Topic Models

Supported Data Formats

Topic models can be applied to any dataset that has group structure.

Supported Learning Algorithms

  • FiniteTopicModel supports VB, soVB, moVB

  • HDPTopicModel supports VB, soVB, and moVB. * with birth/merge/delete moves for moVB

Possible Implementations

  • FiniteTopicModel: stuff here

  • HDPTopicModel: more stuff here

There are two types of mixture model supported. Both define the model in terms of a global parameter vector \(\beta\), where \(\beta_k\) gives the probability of topic k, and local assignments \(z\), where \(z_n\) indicates which state {1, 2, 3, … K} is assigned to data item n.

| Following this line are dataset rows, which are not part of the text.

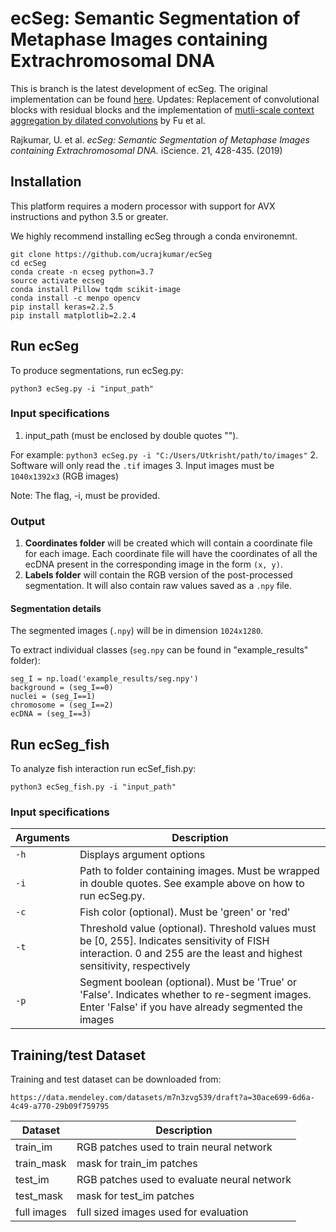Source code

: # ecSeg: Semantic Segmentation of Metaphase Images containing Extrachromosomal DNA

This is branch is the latest development of ecSeg. The original implementation can be found [here](https://github.com/UCRajkumar/ecSeg/). 
Updates: Replacement of convolutional blocks with residual blocks and the implementation of [mutli-scale context aggregation by dilated convolutions](https://arxiv.org/abs/1511.07122) by Fu et al.

Rajkumar, U. et al. *ecSeg: Semantic Segmentation of Metaphase Images containing Extrachromosomal DNA.* iScience. 21, 428-435. (2019)

## Installation
This platform requires a modern processor with support for AVX instructions and python 3.5 or greater. 

We highly recommend installing ecSeg through a conda environemnt.
```
git clone https://github.com/ucrajkumar/ecSeg
cd ecSeg
conda create -n ecseg python=3.7
source activate ecseg
conda install Pillow tqdm scikit-image
conda install -c menpo opencv 
pip install keras=2.2.5
pip install matplotlib=2.2.4
```

## Run ecSeg
To produce segmentations, run ecSeg.py:
```
python3 ecSeg.py -i "input_path"
```

### Input specifications
1. input_path (must be enclosed by double quotes ""). 

For example: `python3 ecSeg.py -i "C:/Users/Utkrisht/path/to/images"`
2. Software will only read the `.tif` images
3. Input images must be `1040x1392x3` (RGB images)

Note: The flag, -i, must be provided.

### Output 
1. **Coordinates folder** will be created which will contain a coordinate file for each image. Each coordinate file will have the coordinates of all the ecDNA present in the corresponding image in the form `(x, y)`.
2.  **Labels folder** will contain the RGB version of the post-processed segmentation. It will also contain raw values saved as a `.npy` file.

#### Segmentation details

The segmented images (`.npy`) will be in dimension `1024x1280`.

To extract individual classes (`seg.npy` can be found in "example_results" folder):

```
seg_I = np.load('example_results/seg.npy')
background = (seg_I==0)
nuclei = (seg_I==1)
chromosome = (seg_I==2)
ecDNA = (seg_I==3)
```

## Run ecSeg_fish
To analyze fish interaction run ecSef_fish.py:
```
python3 ecSeg_fish.py -i "input_path"
```

### Input specifications

Arguments | Description 
---| ---|
`-h` | Displays argument options
`-i` | Path to folder containing images. Must be wrapped in double quotes. See example above on how to run ecSeg.py.
`-c` | Fish color (optional). Must be 'green' or 'red'
`-t` | Threshold value (optional). Threshold values must be [0, 255]. Indicates sensitivity of FISH interaction. 0 and 255 are the least and highest sensitivity, respectively
`-p` | Segment boolean (optional). Must be 'True' or 'False'. Indicates whether to re-segment images. Enter 'False' if you have already segmented the images

## Training/test Dataset
Training and test dataset can be downloaded from:
```
https://data.mendeley.com/datasets/m7n3zvg539/draft?a=30ace699-6d6a-4c49-a770-29b09f759795
```

Dataset | Description
---|---|
train_im| RGB patches used to train neural network 
train_mask| mask for train_im patches 
test_im|  RGB patches used to evaluate neural network 
test_mask| mask for test_im patches 
full images | full sized images used for evaluation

The FiniteMixtureModel has a generative process:

\[\begin{split}[\beta_1, \beta_2, \ldots \beta_K] \sim \mbox{Dir}(\gamma, \gamma, \ldots \gamma) \\ z_n \sim \mbox{Discrete}(\beta)\end{split}\]

while the DPMixtureModel has generative process:

\[\begin{split}[\beta_1, \beta_2, \ldots \beta_K \ldots] \sim \mbox{StickBreaking}(\gamma_0) \\ z_n \sim \mbox{Discrete}(\beta)\end{split}\]

If we let K grow to infinity, these two models converge if \(\gamma = \gamma_0 /K\).